Foodies Cheer USDA Prime Choice
Foodies Cheer USDA Prime Choice
Among "sustainable food" advocates, the reaction to President Obama's choice of former Iowa Gov. Tom Vilsack as Secretary of Agriculture has been tepid at best.
But as Tom Philpott of Grist noted on Tuesday, it's the deputy secretary "who typically gets things done and sets the tone for the department."
The deputy, it was announced on Monday, will be Kathleen Merrigan, and the people who looked askance at Vilsack are jumping for joy. She is, wrote Stephanie Larsen of the Ethicurean, "a thrillingly unexpected pick."
Samuel Fromartz, author of "Organic Inc.," called the nomination "a major win for organic, sustainable and local food advocates."
But Merrigan is no wild-eyed, extra-crunchy food ideologue. She worked for two years at USDA under President Clinton as head of the Agricultural Marketing Service, where she helped devise the rules governing what is and is not "organic." Earlier in her career, as an aide on the Senate Agriculture Committee, she helped draft food-labeling rules.
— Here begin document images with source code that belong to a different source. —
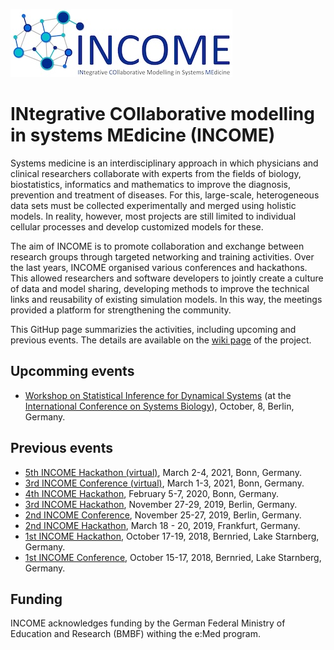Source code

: ![This is an image](https://github.com/JanHasenauer/integrative-pathway-models/blob/main/misc/INCOME_logo.jpg)

# INtegrative COllaborative modelling in systems MEdicine (INCOME)

Systems medicine is an interdisciplinary approach in which physicians and clinical researchers collaborate with experts from the fields of biology, biostatistics, informatics and mathematics to improve the diagnosis, prevention and treatment of diseases. For this, large-scale, heterogeneous data sets must be collected experimentally and merged using holistic models. In reality, however, most projects are still limited to individual cellular processes and develop customized models for these.

The aim of INCOME is to promote collaboration and exchange between research groups through targeted networking and training activities. Over the last years, INCOME organised various conferences and hackathons. This allowed researchers and software developers to jointly create a culture of data and model sharing, developing methods to improve the technical links and reusability of existing simulation models. In this way, the meetings provided a platform for strengthening the community.

This GitHup page summarizies the activities, including upcoming and previous events. The details are available on the [wiki page](https://github.com/JanHasenauer/integrative-pathway-models/wiki) of the project.
 
## Upcomming events
* [Workshop on Statistical Inference for Dynamical Systems](https://github.com/JanHasenauer/integrative-pathway-models/wiki/Workshop-on-Statistical-Inference-for-Dynamical-Systems) (at the [International Conference on Systems Biology](https://www.icsb2022.berlin/)), October, 8, Berlin, Germany.

## Previous events
* [5th INCOME Hackathon (virtual)](https://www.integrative-pathway-models.de/meetings/income2021-conference-and-hackathon/index.html), March 2-4, 2021, Bonn, Germany.
* [3rd INCOME Conference (virtual)](https://www.integrative-pathway-models.de/meetings/income2021-conference-and-hackathon/index.html), March 1-3, 2021, Bonn, Germany.
* [4th INCOME Hackathon](https://www.integrative-pathway-models.de/meetings/former-meetings/income-hackathon-2020/index.html), February 5-7, 2020, Bonn, Germany.
* [3rd INCOME Hackathon](https://www.integrative-pathway-models.de/meetings/former-meetings/income2019-conference-and-hackathon/index.html), November 27-29, 2019, Berlin, Germany.
* [2nd INCOME Conference](https://www.integrative-pathway-models.de/meetings/former-meetings/income2019-conference-and-hackathon/index.html), November 25-27, 2019, Berlin, Germany.
* [2nd INCOME Hackathon](https://www.integrative-pathway-models.de/meetings/former-meetings/income-hackathon-2019/index.html), March 18 - 20, 2019, Frankfurt, Germany.
* [1st INCOME Hackathon](https://www.integrative-pathway-models.de/meetings/former-meetings/income2018-conference-and-hackathon/index.html), October 17-19, 2018, Bernried, Lake Starnberg, Germany.
* [1st INCOME Conference](https://www.integrative-pathway-models.de/meetings/former-meetings/income2018-conference-and-hackathon/index.html), October 15-17, 2018, Bernried, Lake Starnberg, Germany.

## Funding
INCOME acknowledges funding by the German Federal Ministry of Education and Research (BMBF) withing the e:Med program.
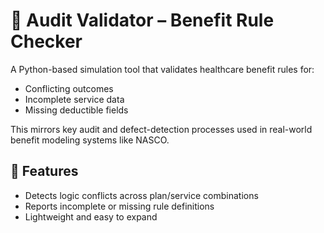 # 🧾 Audit Validator – Benefit Rule Checker

A Python-based simulation tool that validates healthcare benefit rules for:

- Conflicting outcomes
- Incomplete service data
- Missing deductible fields

This mirrors key audit and defect-detection processes used in real-world benefit modeling systems like NASCO.

## 🔧 Features

- Detects logic conflicts across plan/service combinations
- Reports incomplete or missing rule definitions
- Lightweight and easy to expand


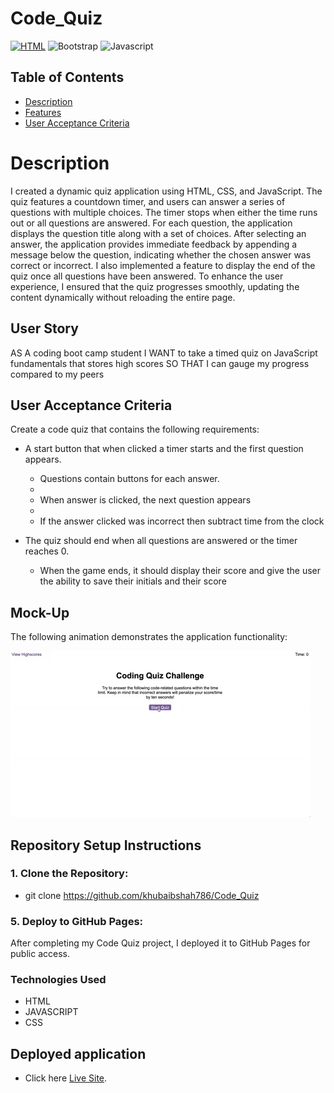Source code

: # Code_Quiz

[![HTML](https://img.shields.io/badge/HTML-5-orange?style=flat&logo=html5&logoColor=white)](https://www.w3.org/TR/html52/)
![Bootstrap](https://img.shields.io/badge/bootstrap-5-blue?style=style=flat&logo=bootstrap&logoColor=white)
![Javascript](https://img.shields.io/badge/javascript-5-orange?style=style=flat&logo=javascript&logoColor=orange)


## Table of Contents

- [Description](#description)
- [Features](#features)
- [User Acceptance Criteria](#user-acceptance)

# Description 



I created a dynamic quiz application using HTML, CSS, and JavaScript. The quiz features a countdown timer, and users can answer a series of questions with multiple choices. The timer stops when either the time runs out or all questions are answered. For each question, the application displays the question title along with a set of choices. After selecting an answer, the application provides immediate feedback by appending a message below the question, indicating whether the chosen answer was correct or incorrect. I also implemented a feature to display the end of the quiz once all questions have been answered. To enhance the user experience, I ensured that the quiz progresses smoothly, updating the content dynamically without reloading the entire page.

## User Story

AS A coding boot camp student
I WANT to take a timed quiz on JavaScript fundamentals that stores high scores
SO THAT I can gauge my progress compared to my peers

## User Acceptance Criteria

Create a code quiz that contains the following requirements:

* A start button that when clicked a timer starts and the first question appears.
 
  * Questions contain buttons for each answer.
  * 
  * When answer is clicked, the next question appears
  * 
  * If the answer clicked was incorrect then subtract time from the clock

* The quiz should end when all questions are answered or the timer reaches 0.

  * When the game ends, it should display their score and give the user the ability to save their initials and their score

## Mock-Up

The following animation demonstrates the application functionality:

![Animation of code quiz. Presses button to start quiz. Clicks the button for the answer to each question, displays if answer was correct or incorrect. Quiz finishes and displays high scores. User adds their intials, then clears their intials and starts over.](./challenge/assets/08-web-apis-challenge-demo.gif)


## Repository Setup Instructions
### 1. Clone the Repository:
- git clone https://github.com/khubaibshah786/Code_Quiz

### 5. Deploy to GitHub Pages:
After completing my Code Quiz project, I deployed it to GitHub Pages for public access.

### Technologies Used
- HTML
- JAVASCRIPT
- CSS

 ## Deployed application

 - Click here [Live Site](https://khubaibshah786.github.io/Code_Quiz).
That kind of work necessarily involves compromise and cooperation with food producers. While the nomination is unquestionably good news for consumers and for critics of our overindustrialized food system, don't expect Merrigan to charge the ramparts.
Merrigan is director of the agriculture, food and environment M.S. and Ph.D. program at the Friedman School of Nutrition Science and Policy at Tufts University. She has also worked at the Wallace Institute for Alternative Agriculture and as a consultant to the United Nations' Food and Agriculture Organization.
Larsen, of the Ethicurean, took partial credit for her blog's part in badgering the Obama administration into making such a choice. "The months since the election brought an outpouring of engagement from citizens urging the Obama Administration to appoint change-makers to lead our country," she wrote. "And it paid off."